If I do it this way round then I see nothing in the scopes whatever …

[code]//[Constructor] You can add your own custom stuff here…
latencyTester = new LatencyTester (testResultsBox);
socketServer = new SocketServer(*this);
socketServer->open(true, false);

deviceManager.addAudioCallback (latencyTester);

deviceManager.addAudioCallback (outAudioScopeA);
deviceManager.addAudioCallback (outAudioScopeB);
//[/Constructor][/code]

The latencyTester callback works whatever order I register the callbacks in.

OK, ok. I think I’m on to something but I still lack clarity. It has something to do with the following code exerpt found at the end of the audio callback in the liveAudioDisplay . .

// We need to clear the output buffers, in case they're full of junk. for (int i = 0; i < numOutputChannels; ++i) if (outputChannelData[i] != 0) zeromem (outputChannelData[i], sizeof (float) * numSamples);

I get different results depending on whether I comment the above code out or not. The strange thing is, the liveAudioDisplay only accesses the data from outputChannelData. Nothing is ever written to it, so why is the above code necessary at all? :shock:

If you have multiple callbacks, they are completely independent, and do NOT have access to each other’s output.

Like it explains in the comments, the output data buffer that you are given initially contains undefined junk, and MUST be overwritten by your device’s output, even if it’s just with zeros. The junk may of course sometimes be data that was written by a previous callback, but that’s just a side-effect, not something you should try to use (!)

Many thanks Jules. This makes me feel a little less insane. Where would I go about accessing the final output stream once the outputs from many callbacks had been summed (in the hypothetical situation that I had many callbacks all independently outputting different stuff)?

The audio device is for playing your finished audio, not for providing any kind of stream mixing service. If you want to mix things, then use a MixerAudioSource or your own custom code to do so.

1 Like

Jules,

I have some related questions. Here is the code piece:

    deviceManager.addAudioCallback (&audioSourcePlayer);
    audioSourcePlayer.setSource (&mysource); 
    deviceManager.addAudioCallback (&anothercallback);

audioSourcePlayer is an instance of AudioSourcePlayer, mysource is an instance of a derivative class of AudioSource, and anothercallback is an instance of a class implementing AudioIODeviceCallback.
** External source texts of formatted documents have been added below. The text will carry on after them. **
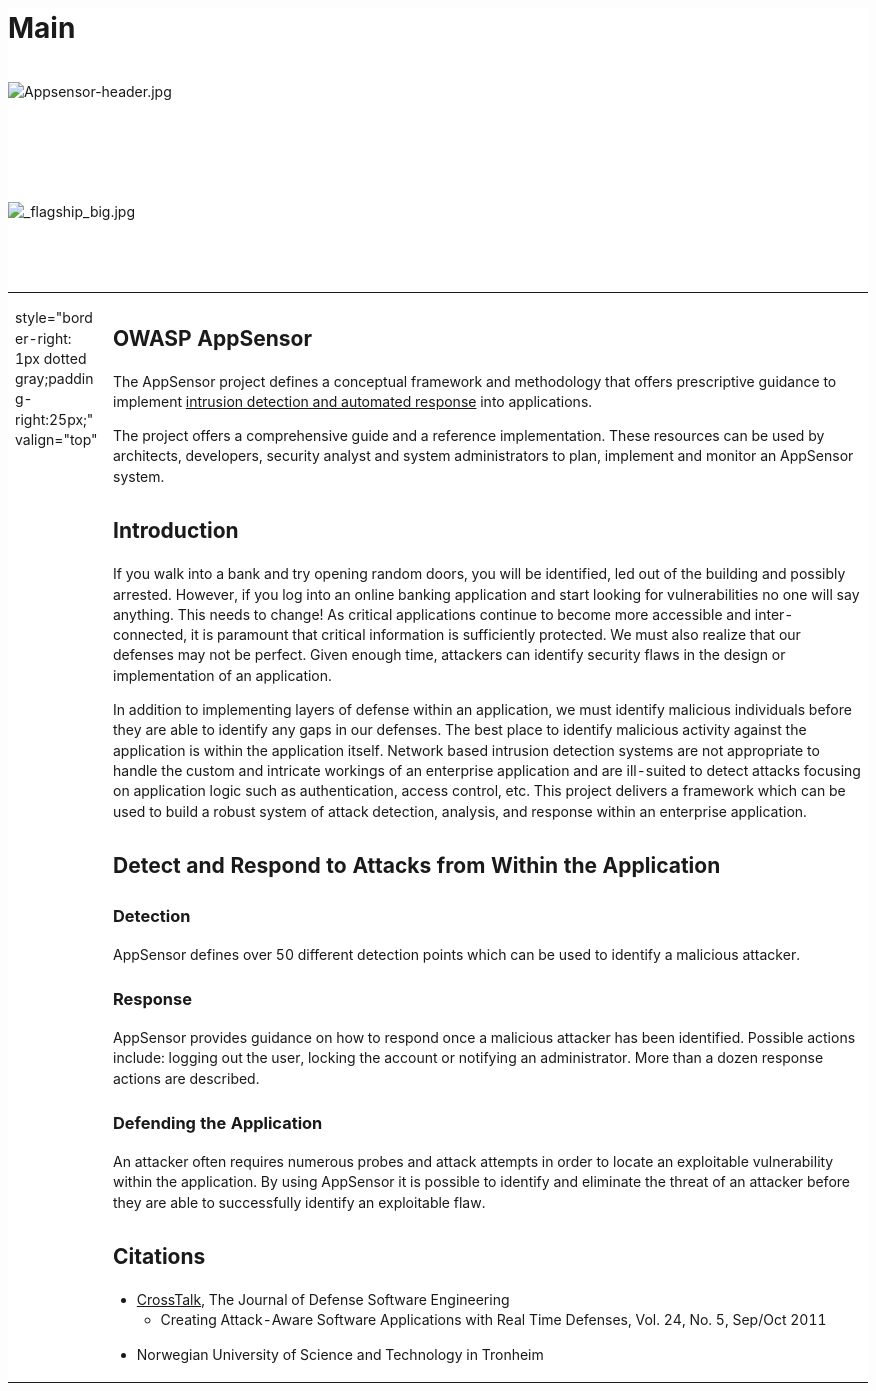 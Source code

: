 # Main

<div style="width:100%;height:120px;border:0,margin:0;overflow: hidden;">

![Appsensor-header.jpg](Appsensor-header.jpg "Appsensor-header.jpg")

</div>

<div style="width:100%;height:90px;border:0,margin:0;overflow: hidden;">

![_flagship_big.jpg](_flagship_big.jpg "_flagship_big.jpg")

</div>

<table>
<tbody>
<tr class="odd">
<td><p>style="border-right: 1px dotted gray;padding-right:25px;" valign="top"</p></td>
<td><h2 id="owasp_appsensor">OWASP AppSensor</h2>
<p>The AppSensor project defines a conceptual framework and methodology that offers prescriptive guidance to implement <a href="https://www.owasp.org/index.php/ApplicationLayerIntrustionDetection">intrusion detection and automated response</a> into applications.</p>
<p>The project offers a comprehensive guide and a reference implementation. These resources can be used by architects, developers, security analyst and system administrators to plan, implement and monitor an AppSensor system.</p>
<h2 id="introduction">Introduction</h2>
<p>If you walk into a bank and try opening random doors, you will be identified, led out of the building and possibly arrested. However, if you log into an online banking application and start looking for vulnerabilities no one will say anything. This needs to change! As critical applications continue to become more accessible and inter-connected, it is paramount that critical information is sufficiently protected. We must also realize that our defenses may not be perfect. Given enough time, attackers can identify security flaws in the design or implementation of an application.</p>
<p>In addition to implementing layers of defense within an application, we must identify malicious individuals before they are able to identify any gaps in our defenses. The best place to identify malicious activity against the application is within the application itself. Network based intrusion detection systems are not appropriate to handle the custom and intricate workings of an enterprise application and are ill-suited to detect attacks focusing on application logic such as authentication, access control, etc. This project delivers a framework which can be used to build a robust system of attack detection, analysis, and response within an enterprise application.</p>
<h2 id="detect_and_respond_to_attacks_from_within_the_application">Detect and Respond to Attacks from Within the Application</h2>
<h3 id="detection">Detection</h3>
<p>AppSensor defines over 50 different detection points which can be used to identify a malicious attacker.</p>
<h3 id="response">Response</h3>
<p>AppSensor provides guidance on how to respond once a malicious attacker has been identified. Possible actions include: logging out the user, locking the account or notifying an administrator. More than a dozen response actions are described.</p>
<h3 id="defending_the_application">Defending the Application</h3>
<p>An attacker often requires numerous probes and attack attempts in order to locate an exploitable vulnerability within the application. By using AppSensor it is possible to identify and eliminate the threat of an attacker before they are able to successfully identify an exploitable flaw.</p>
<h2 id="citations">Citations</h2>
<ul>
<li><a href="http://www.crosstalkonline.org/">CrossTalk</a>, The Journal of Defense Software Engineering
<ul>
<li>Creating Attack-Aware Software Applications with Real Time Defenses, Vol. 24, No. 5, Sep/Oct 2011</li>
</ul></li>
</ul>
<ul>
<li>Norwegian University of Science and Technology in Tronheim
<ul>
Assuming mysource prepares the output data buffer correctly regardless of input buffer, will that output buffer be sent to the output device (speaker/headphone) directly or the data might go through anothercallback before reaching the output device? If not directly to the output device, what should be done here?
Also, I want anothercallback to receive the input data from microphone directly. Will the input data of anothercallback be independent from the output data buffer of mysource? If not, what should be done here?

Thanks.

All the callbacks are handled completely separately, and won’t be influenced by any other callbacks that happen to be present.